[Saved data entries]
[Start of Attachment]
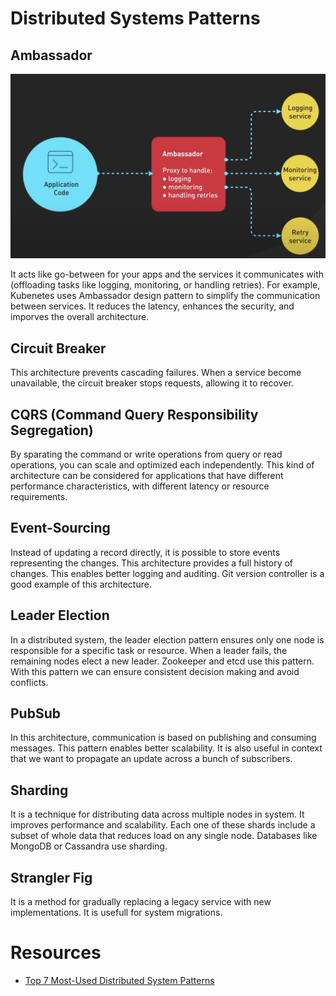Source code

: # Distributed Systems Patterns

## Ambassador

![Untitle](Distributed-Systems/ambassador.png)

It acts like go-between for your apps and the services it communicates with (offloading tasks like logging, monitoring, or handling retries). For example, Kubenetes uses Ambassador design pattern to simplify the communication between services. It reduces the latency, enhances the security, and imporves the overall architecture.

## Circuit Breaker

This architecture prevents cascading failures. When a service become unavailable, the circuit breaker stops requests, allowing it to recover.

## CQRS (Command Query Responsibility Segregation)

By sparating the command or write operations from query or read operations, you can scale and optimized each independently. This kind of architecture can be considered for applications that have different performance characteristics, with different latency or resource requirements. 

## Event-Sourcing

Instead of updating a record directly, it is possible to store events representing the changes. This architecture provides a full history of changes. This enables better logging and auditing. Git version controller is a good example of this architecture.

## Leader Election

In a distributed system, the leader election pattern ensures only one node is responsible for a specific task or resource. When a leader fails, the remaining nodes elect a new leader. Zookeeper and etcd use this pattern. With this pattern we can ensure consistent decision making and avoid conflicts.

## PubSub

In this architecture, communication is based on publishing and consuming messages. This pattern enables better scalability. It is also useful in context that we want to propagate an update across a bunch of subscribers.

## Sharding

It is a technique for distributing data across multiple nodes in system. It improves performance and scalability. Each one of these shards include a subset of whole data that reduces load on any single node. Databases like MongoDB or Cassandra use sharding.

## Strangler Fig

It is a method for gradually replacing a legacy service with new implementations. It is usefull for system migrations.

# Resources 

- [Top 7 Most-Used Distributed System Patterns](https://www.youtube.com/watch?v=nH4qjmP2KEE&t=10s)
[End of Attachment]
▶ _TO DO_
Of the lines in the data, report each one containing the string "performance".

▶ _THE ANSWER_
By sparating the command or write operations from query or read operations, you can scale and optimized each independently. This kind of architecture can be considered for applications that have different performance characteristics, with different latency or resource requirements. 
It is a technique for distributing data across multiple nodes in system. It improves performance and scalability. Each one of these shards include a subset of whole data that reduces load on any single node. Databases like MongoDB or Cassandra use sharding.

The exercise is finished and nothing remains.